**Task to complete**.
Across the entries below, tally every line that holds the string "documentclass" and reply with the number only.

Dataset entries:
========
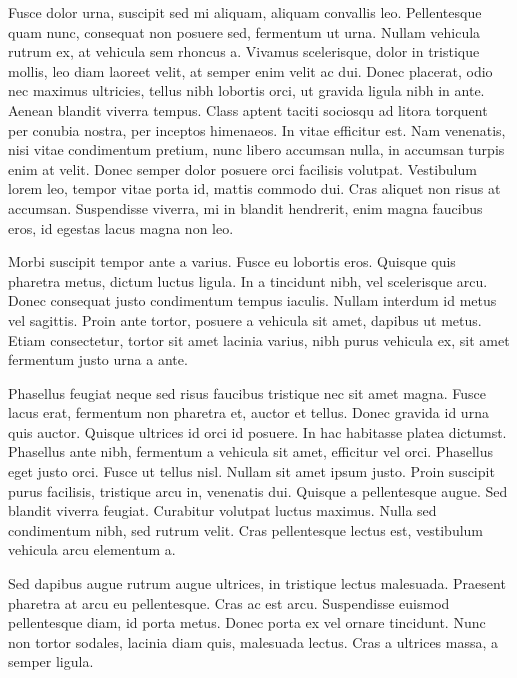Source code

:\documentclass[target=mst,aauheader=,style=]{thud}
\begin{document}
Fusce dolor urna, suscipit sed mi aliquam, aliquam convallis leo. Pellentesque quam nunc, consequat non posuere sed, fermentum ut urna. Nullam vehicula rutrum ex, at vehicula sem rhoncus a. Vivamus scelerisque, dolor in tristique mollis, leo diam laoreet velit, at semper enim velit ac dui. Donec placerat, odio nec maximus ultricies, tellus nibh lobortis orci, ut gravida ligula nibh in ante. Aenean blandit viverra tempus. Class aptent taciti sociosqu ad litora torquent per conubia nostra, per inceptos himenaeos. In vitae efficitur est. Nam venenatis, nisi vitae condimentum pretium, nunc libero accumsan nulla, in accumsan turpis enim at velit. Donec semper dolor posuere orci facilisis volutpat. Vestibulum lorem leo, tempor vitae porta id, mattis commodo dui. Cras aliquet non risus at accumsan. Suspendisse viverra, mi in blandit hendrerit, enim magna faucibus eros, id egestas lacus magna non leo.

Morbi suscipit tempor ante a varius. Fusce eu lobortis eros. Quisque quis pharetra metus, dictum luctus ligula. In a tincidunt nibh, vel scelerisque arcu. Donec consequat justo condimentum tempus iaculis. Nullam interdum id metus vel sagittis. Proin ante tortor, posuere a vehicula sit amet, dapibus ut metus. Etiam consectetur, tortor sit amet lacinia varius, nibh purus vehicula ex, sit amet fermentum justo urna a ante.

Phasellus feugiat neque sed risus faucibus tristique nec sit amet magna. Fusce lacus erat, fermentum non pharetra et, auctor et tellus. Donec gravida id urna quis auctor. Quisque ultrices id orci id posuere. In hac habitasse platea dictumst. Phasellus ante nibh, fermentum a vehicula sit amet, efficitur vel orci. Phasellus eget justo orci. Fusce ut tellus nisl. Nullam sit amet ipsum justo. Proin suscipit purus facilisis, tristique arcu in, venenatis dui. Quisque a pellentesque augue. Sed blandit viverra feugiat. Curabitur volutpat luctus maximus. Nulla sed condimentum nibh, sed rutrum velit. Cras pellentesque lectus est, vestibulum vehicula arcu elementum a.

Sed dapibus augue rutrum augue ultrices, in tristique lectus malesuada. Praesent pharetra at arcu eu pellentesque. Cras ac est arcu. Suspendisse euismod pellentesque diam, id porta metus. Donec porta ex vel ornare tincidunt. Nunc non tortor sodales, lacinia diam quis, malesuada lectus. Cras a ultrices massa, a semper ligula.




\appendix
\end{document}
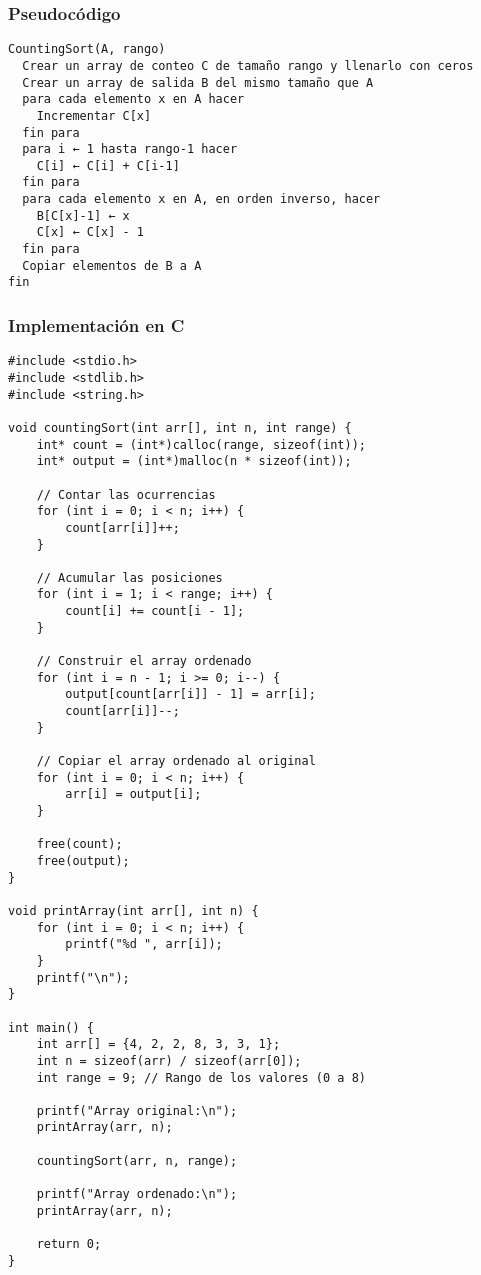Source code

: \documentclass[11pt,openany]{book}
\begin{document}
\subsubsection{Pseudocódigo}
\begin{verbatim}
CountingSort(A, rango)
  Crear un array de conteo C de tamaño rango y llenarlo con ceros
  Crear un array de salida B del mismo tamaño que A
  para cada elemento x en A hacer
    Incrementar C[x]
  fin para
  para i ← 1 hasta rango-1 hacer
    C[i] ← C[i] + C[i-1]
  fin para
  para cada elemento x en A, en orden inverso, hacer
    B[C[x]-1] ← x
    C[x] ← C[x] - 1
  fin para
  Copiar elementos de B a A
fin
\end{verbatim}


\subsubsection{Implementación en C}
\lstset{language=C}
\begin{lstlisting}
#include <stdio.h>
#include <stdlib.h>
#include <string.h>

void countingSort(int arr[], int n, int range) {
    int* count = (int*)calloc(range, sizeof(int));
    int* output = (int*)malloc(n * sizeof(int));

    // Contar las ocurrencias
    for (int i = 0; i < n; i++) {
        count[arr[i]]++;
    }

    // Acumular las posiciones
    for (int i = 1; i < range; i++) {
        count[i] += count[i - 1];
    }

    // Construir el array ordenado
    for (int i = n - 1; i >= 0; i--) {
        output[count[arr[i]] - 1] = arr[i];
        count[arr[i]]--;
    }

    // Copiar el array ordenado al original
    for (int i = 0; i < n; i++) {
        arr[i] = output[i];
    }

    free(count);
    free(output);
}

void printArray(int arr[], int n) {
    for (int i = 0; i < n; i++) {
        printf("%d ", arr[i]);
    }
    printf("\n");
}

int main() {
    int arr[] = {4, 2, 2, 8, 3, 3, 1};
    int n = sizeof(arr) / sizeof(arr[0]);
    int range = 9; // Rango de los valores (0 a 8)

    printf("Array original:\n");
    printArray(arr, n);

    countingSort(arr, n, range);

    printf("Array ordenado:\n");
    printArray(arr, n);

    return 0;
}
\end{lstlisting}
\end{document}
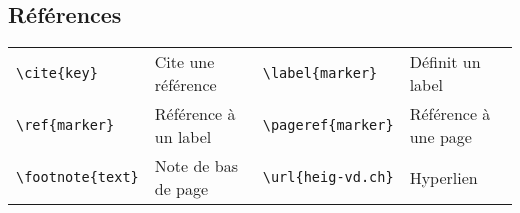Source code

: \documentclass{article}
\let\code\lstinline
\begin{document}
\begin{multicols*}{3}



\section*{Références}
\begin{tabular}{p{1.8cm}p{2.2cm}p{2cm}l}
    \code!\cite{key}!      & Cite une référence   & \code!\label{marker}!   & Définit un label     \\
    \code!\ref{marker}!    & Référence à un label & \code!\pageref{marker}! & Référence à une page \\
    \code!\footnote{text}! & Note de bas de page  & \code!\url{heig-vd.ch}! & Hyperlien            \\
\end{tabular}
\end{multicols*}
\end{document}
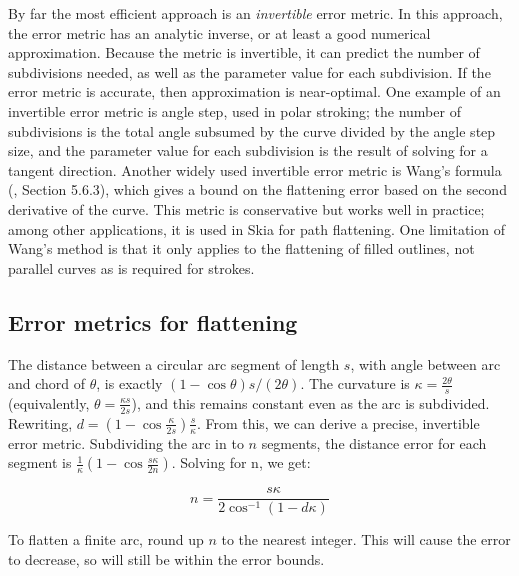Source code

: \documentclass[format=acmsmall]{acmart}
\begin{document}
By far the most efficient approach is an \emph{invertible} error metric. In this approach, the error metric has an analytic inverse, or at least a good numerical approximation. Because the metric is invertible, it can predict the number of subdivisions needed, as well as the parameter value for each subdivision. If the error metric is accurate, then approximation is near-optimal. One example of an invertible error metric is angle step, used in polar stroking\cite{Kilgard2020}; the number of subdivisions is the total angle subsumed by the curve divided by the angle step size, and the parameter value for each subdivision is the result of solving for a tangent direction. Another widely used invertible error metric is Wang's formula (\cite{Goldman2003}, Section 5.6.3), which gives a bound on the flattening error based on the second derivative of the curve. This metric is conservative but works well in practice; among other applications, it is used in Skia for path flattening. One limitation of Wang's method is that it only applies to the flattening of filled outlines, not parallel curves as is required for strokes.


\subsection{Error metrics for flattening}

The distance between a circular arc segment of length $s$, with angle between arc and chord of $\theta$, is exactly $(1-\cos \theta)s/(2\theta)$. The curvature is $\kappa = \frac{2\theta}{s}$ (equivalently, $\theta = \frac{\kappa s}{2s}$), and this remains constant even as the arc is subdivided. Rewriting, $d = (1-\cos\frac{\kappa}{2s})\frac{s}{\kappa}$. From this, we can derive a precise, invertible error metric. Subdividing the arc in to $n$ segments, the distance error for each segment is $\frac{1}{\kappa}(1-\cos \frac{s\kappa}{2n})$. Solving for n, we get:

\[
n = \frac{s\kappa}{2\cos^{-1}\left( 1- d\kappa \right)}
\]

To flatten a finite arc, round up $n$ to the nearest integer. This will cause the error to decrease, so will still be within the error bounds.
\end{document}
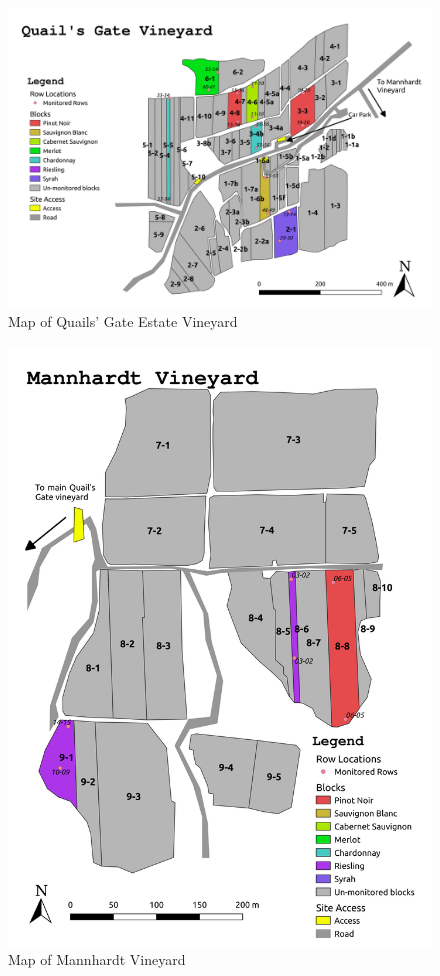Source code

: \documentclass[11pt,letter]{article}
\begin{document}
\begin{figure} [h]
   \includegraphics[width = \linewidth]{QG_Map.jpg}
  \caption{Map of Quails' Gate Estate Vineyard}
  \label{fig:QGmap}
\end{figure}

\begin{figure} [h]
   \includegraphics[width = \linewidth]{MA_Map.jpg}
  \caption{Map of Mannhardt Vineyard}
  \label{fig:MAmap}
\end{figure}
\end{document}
========
**Written response**.
5